A colleague of mine presented me with the following interesting problem that I can't find an explanation for.

Given the following table definition:

CREATE TABLE demo (
   id integer PRIMARY KEY,
   name varchar(10)
);

INSERT INTO demo VALUES (1, 'test');
INSERT INTO demo VALUES (2, 'test');

The following queries (which are assumed to be semantically identical - please correct me if I'm wrong):

SELECT DISTINCT name
FROM demo
WHERE name = 'test';

SELECT DISTINCT name
FROM demo
WHERE name = 'test'
-- actual value is irrelevant as long 
-- as it is > number of entries that would result 
LIMIT 10
OFFSET 0;

Both correctly return:

name
----
test

In addition, the query:

SELECT EXISTS(
    SELECT DISTINCT name
    FROM demo
    WHERE name = 'test'
    LIMIT 10
    OFFSET 0
);

also correctly returns 1 (or t on Postgres). However, the query:

SELECT EXISTS(
    SELECT DISTINCT name
    FROM demo
    WHERE name = 'test'
    LIMIT 10
    OFFSET 1 -- note the offset: 1 more than what the DISTINCTed query should return
);

also returns 1 on SQLite and MySQL, but f on Postgres. It seems as if the OFFSET is applied to the query result in Postgres (as expected), but the DISTINCT has precedence in SQLite and MySQL.

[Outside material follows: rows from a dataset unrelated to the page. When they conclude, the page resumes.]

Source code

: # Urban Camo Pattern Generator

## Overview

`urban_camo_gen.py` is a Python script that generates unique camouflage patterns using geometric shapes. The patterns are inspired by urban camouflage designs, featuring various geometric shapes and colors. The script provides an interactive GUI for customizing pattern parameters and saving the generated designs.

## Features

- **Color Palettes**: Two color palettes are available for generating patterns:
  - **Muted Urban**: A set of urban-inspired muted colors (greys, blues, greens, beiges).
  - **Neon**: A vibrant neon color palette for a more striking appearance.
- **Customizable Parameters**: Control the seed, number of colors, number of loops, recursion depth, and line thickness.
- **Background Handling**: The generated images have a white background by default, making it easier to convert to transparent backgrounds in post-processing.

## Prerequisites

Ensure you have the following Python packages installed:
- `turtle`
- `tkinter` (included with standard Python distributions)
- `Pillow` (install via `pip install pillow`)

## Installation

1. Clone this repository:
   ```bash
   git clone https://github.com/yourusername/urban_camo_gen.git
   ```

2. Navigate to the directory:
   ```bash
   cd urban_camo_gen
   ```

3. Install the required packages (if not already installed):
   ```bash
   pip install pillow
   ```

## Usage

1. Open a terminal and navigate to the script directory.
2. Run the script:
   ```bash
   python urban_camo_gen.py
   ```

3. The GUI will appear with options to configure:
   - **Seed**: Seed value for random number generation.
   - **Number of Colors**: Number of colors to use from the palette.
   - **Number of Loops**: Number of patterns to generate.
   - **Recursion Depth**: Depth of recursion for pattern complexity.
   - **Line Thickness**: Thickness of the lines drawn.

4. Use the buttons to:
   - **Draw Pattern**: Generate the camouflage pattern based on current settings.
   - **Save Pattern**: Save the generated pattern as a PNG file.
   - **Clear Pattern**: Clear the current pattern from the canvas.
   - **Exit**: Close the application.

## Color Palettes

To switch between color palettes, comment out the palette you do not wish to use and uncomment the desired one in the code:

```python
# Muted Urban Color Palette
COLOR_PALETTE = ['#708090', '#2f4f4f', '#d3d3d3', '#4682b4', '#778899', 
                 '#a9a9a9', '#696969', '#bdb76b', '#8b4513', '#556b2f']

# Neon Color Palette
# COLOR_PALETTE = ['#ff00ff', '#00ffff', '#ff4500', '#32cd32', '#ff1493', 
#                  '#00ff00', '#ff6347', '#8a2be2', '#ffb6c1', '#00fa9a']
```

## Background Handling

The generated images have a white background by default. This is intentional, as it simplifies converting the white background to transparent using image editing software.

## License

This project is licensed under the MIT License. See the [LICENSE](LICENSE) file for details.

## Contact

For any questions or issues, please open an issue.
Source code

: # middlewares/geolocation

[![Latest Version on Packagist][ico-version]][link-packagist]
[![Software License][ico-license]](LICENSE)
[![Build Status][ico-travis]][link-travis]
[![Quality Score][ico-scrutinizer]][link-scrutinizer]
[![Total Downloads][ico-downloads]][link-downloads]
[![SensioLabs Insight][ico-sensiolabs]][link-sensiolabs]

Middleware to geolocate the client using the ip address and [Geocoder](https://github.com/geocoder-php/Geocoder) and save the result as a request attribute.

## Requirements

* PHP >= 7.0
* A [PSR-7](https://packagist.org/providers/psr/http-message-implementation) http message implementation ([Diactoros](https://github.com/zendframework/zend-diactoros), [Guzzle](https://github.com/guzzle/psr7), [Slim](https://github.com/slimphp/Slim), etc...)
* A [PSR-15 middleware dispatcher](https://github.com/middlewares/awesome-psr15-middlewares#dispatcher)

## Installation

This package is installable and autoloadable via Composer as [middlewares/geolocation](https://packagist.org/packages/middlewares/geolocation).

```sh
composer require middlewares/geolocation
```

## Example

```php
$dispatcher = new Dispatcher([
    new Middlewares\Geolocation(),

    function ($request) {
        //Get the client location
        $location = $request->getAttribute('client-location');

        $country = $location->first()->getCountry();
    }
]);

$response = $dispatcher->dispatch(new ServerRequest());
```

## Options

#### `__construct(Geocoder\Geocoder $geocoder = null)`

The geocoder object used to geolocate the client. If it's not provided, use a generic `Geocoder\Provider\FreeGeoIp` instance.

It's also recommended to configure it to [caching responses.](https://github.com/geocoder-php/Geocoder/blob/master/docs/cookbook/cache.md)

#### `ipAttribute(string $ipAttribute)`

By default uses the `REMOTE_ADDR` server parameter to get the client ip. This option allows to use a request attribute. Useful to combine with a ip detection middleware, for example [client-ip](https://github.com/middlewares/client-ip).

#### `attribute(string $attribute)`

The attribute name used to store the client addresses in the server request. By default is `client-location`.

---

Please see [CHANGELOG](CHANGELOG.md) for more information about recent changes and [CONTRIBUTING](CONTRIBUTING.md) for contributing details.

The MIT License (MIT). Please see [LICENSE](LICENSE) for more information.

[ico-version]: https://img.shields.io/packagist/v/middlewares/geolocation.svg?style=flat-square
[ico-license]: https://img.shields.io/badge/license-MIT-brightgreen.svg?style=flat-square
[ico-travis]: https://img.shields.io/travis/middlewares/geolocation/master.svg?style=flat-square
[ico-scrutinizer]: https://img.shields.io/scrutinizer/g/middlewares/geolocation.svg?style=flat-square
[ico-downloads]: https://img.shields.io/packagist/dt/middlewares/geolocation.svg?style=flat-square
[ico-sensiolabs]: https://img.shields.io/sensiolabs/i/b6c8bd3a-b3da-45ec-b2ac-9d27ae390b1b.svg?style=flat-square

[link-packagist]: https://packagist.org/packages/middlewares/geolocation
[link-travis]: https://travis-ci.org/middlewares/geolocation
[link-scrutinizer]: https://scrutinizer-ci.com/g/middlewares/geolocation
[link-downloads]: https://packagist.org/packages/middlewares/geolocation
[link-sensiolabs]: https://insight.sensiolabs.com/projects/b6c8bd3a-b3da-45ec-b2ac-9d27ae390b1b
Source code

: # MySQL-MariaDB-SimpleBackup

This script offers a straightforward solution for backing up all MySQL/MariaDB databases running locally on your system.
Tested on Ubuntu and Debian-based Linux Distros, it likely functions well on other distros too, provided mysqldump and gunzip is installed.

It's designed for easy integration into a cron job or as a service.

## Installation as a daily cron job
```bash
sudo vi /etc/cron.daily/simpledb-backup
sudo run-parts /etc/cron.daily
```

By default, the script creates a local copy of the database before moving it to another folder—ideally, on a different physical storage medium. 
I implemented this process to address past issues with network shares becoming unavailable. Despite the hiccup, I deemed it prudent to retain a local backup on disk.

AFAIK, the SQL standard defines LIMIT/OFFSET to be evaluated last (though I couldn't actually find a link to the standard to verify this myself, though every search turns up the same...), meaning that the Postgres behaviour is correct.

Is this a bug that has been fixed in Postgres?

Tested on:

  • SQLite 3.36.0
  • MySQL 8.0.28-0ubuntu0.20.04.3
  • PostgreSQL 14.2 (Debian 14.2-1.pgdg110 1) on x86_64-pc-linux-gnu, compiled by gcc (Debian 10.2.1-6) 10.2.1 20210110, 64-bit

Edit:

Interestingly, using GROUP BY instead of DISTINCT like follows:

SELECT EXISTS(
    SELECT name
    FROM demo
    WHERE name = 'test'
    GROUP BY name
    LIMIT 10
    OFFSET 1
);

correctly returns 0 on SQLite (haven't tested MySQL, but I assume it would work since grouping is done before OFFSET is applied). So this seems to be a specific issue with DISTINCT.


Edit: Nevermind, MySQL seems to have issues with the latter GROUP BY approach as well. The former seems a bug in SQLite as well as MySQL, while the latter is problematic only in MySQL.

CodePudding user response:

It seems that as noted in the comments, this is simply a bug in MySQL/SQLite. I was about to report it on their tracker but Oracle wants a lot of information for me to be able to do that, so I refrained.

The behaviour in Postgres is the expected one and correct.